Improving model transferability for clinical note section classification models using continued pretraining
Presenters
Watch Recording
Statement of Purpose
Section classification refers to the task of assigning section names to clinical note segments. This is typically a preprocessing step that benefits downstream NLP tasks, such as named entity recognition and cohort discovery, for several key reasons.
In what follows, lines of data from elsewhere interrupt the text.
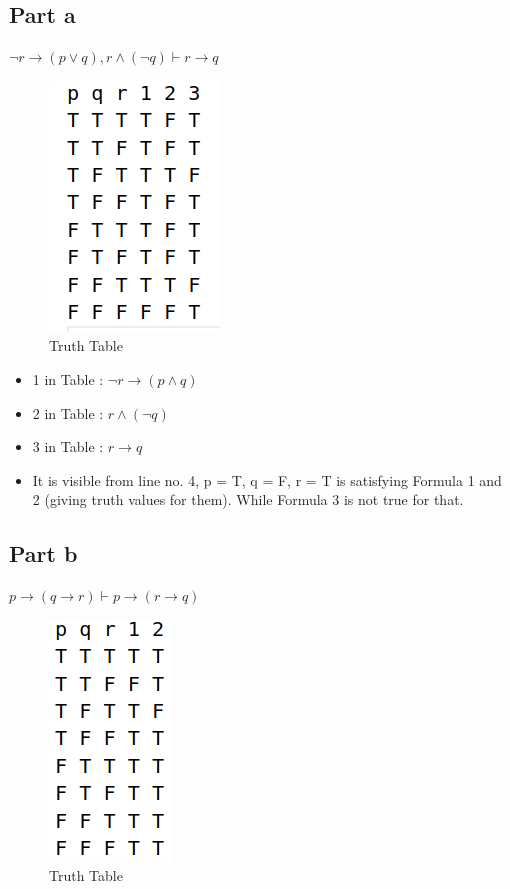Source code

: \documentclass[12pt]{scrartcl}
\begin{document}
\subsection{Part a}
$\neg r \rightarrow (p \vee q),r \wedge (\neg q) \vdash r \rightarrow q$
\begin{figure}[H]
    \centering
    \includegraphics[scale=0.6]{Part1.png}
    \caption{Truth Table}
    \label{fig:enter-label}
\end{figure}
\begin{itemize}
    \item 1 in Table : $\neg r \rightarrow (p \wedge q)$
    \item 2 in Table : $r \wedge (\neg q)$
    \item 3 in Table : $r \rightarrow q$
\end{itemize}
\begin{itemize}
    \item It is visible from line no. 4, p = T, q = F, r = T is satisfying Formula 1 and 2 (giving truth values for them). While Formula 3 is not true for that.
\end{itemize}

\subsection{Part b}
$p \rightarrow (q \rightarrow r) \vdash p \rightarrow (r \rightarrow q)$
\begin{figure}[H]
    \centering
    \includegraphics[scale=0.6]{Part2.png}
    \caption{Truth Table}
    \label{fig:enter-label}
\end{figure}
\end{document}
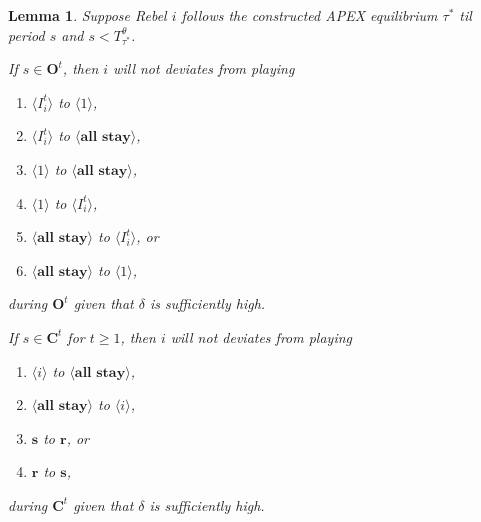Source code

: \documentclass[12pt,letter]{article}
\newcommand{\subscript}[2]{$#1 _ #2$}
\newcommand{\Kappa}{\mathbf{C}}
\newcommand{\Omicron}{\mathbf{O}}
\newtheorem{lemma}{Lemma}[section]
\theoremstyle{definition}
\theoremstyle{remark}
\theoremstyle{claim}
\begin{document}
\begin{lemma} Suppose Rebel $i$ follows the constructed APEX equilibrium $\tau^{*}$ til period $s$ and $s<T^{\theta}_{\tau^{*}}$. 

If $s\in\Omicron^t$, then $i$ will not deviates from playing
\begin{enumerate}[label=(\subscript{o}{{\arabic*}})]
\item $\langle I^{t}_i \rangle$ to $\langle 1 \rangle$,
\item $\langle I^{t}_i \rangle$ to $\langle \textbf{all stay} \rangle$,
\item $\langle 1 \rangle$ to $\langle \textbf{all stay} \rangle$,
\item $\langle 1 \rangle$ to $\langle I^{t}_i \rangle$,
\item $\langle \textbf{all stay} \rangle$ to $\langle I^{t}_i \rangle$, or
\item $\langle \textbf{all stay} \rangle$ to $\langle 1 \rangle$,
\end{enumerate}
during $\Omicron^t$ given that $\delta$ is sufficiently high. 

If $s\in\Kappa^t$ for $t\geq 1$, then $i$ will not deviates from playing
\begin{enumerate}[label=(\subscript{c}{{\arabic*}})]
\item $\langle i \rangle$ to $\langle \textbf{all stay} \rangle$,
\item $\langle \textbf{all stay} \rangle$ to $\langle i \rangle$,
\item $\textbf{s}$ to $\textbf{r}$, or
\item $\textbf{r}$ to $\textbf{s}$,
\end{enumerate}
during $\Kappa^t$ given that $\delta$ is sufficiently high.
\end{lemma}
\end{document}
First, state-of-the-art information extraction models like transformers (BERT) often have word processing limits, while clinical notes tend to be longer than that. Truncating irrelevant parts of a note using section name metadata can help the text fit within model better. Additionally, specific clinical information may only be present in particular sections of clinical notes, such as social determinants of health found in the social history section. Identifying these sections through section classification can assist in locating such information.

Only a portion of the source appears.